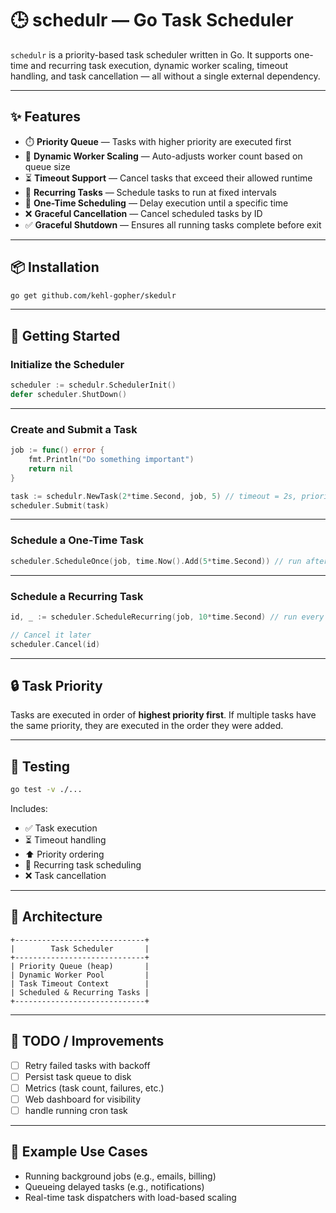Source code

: # 🕒 schedulr — Go Task Scheduler

`schedulr` is a priority-based task scheduler written in Go. It supports one-time and recurring task execution, dynamic worker scaling, timeout handling, and task cancellation — all without a single external dependency.

---

## ✨ Features

- ⏱️ **Priority Queue** — Tasks with higher priority are executed first
- 🧠 **Dynamic Worker Scaling** — Auto-adjusts worker count based on queue size
- ⏳ **Timeout Support** — Cancel tasks that exceed their allowed runtime
- 🔁 **Recurring Tasks** — Schedule tasks to run at fixed intervals
- 📅 **One-Time Scheduling** — Delay execution until a specific time
- ❌ **Graceful Cancellation** — Cancel scheduled tasks by ID
- ✅ **Graceful Shutdown** — Ensures all running tasks complete before exit

---

## 📦 Installation

```bash
go get github.com/kehl-gopher/skedulr
```

---

## 🚀 Getting Started

### Initialize the Scheduler

```go
scheduler := schedulr.SchedulerInit()
defer scheduler.ShutDown()
```

---

### Create and Submit a Task

```go
job := func() error {
	fmt.Println("Do something important")
	return nil
}

task := schedulr.NewTask(2*time.Second, job, 5) // timeout = 2s, priority = 5
scheduler.Submit(task)
```

---

### Schedule a One-Time Task

```go
scheduler.ScheduleOnce(job, time.Now().Add(5*time.Second)) // run after 5 seconds
```

---

### Schedule a Recurring Task

```go
id, _ := scheduler.ScheduleRecurring(job, 10*time.Second) // run every 10 seconds

// Cancel it later
scheduler.Cancel(id)
```

---

## 🔒 Task Priority

Tasks are executed in order of **highest priority first**.
If multiple tasks have the same priority, they are executed in the order they were added.

---

## 🧪 Testing

```bash
go test -v ./...
```

Includes:

- ✅ Task execution
- ⏳ Timeout handling
- ⬆️ Priority ordering
- 🔁 Recurring task scheduling
- ❌ Task cancellation

---

## 📐 Architecture

```
+-----------------------------+
|        Task Scheduler       |
+-----------------------------+
| Priority Queue (heap)       |
| Dynamic Worker Pool         |
| Task Timeout Context        |
| Scheduled & Recurring Tasks |
+-----------------------------+
```

---

## 📌 TODO / Improvements

- [ ] Retry failed tasks with backoff
- [ ] Persist task queue to disk
- [ ] Metrics (task count, failures, etc.)
- [ ] Web dashboard for visibility
- [ ] handle running cron task

---

## 🧠 Example Use Cases

- Running background jobs (e.g., emails, billing)
- Queueing delayed tasks (e.g., notifications)
- Real-time task dispatchers with load-based scaling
#####
> TASK GOAL: Scan the records for lines that hold "Submit", and reproduce each one you find.

> TASK OUTPUT:
### Create and Submit a Task
scheduler.Submit(task)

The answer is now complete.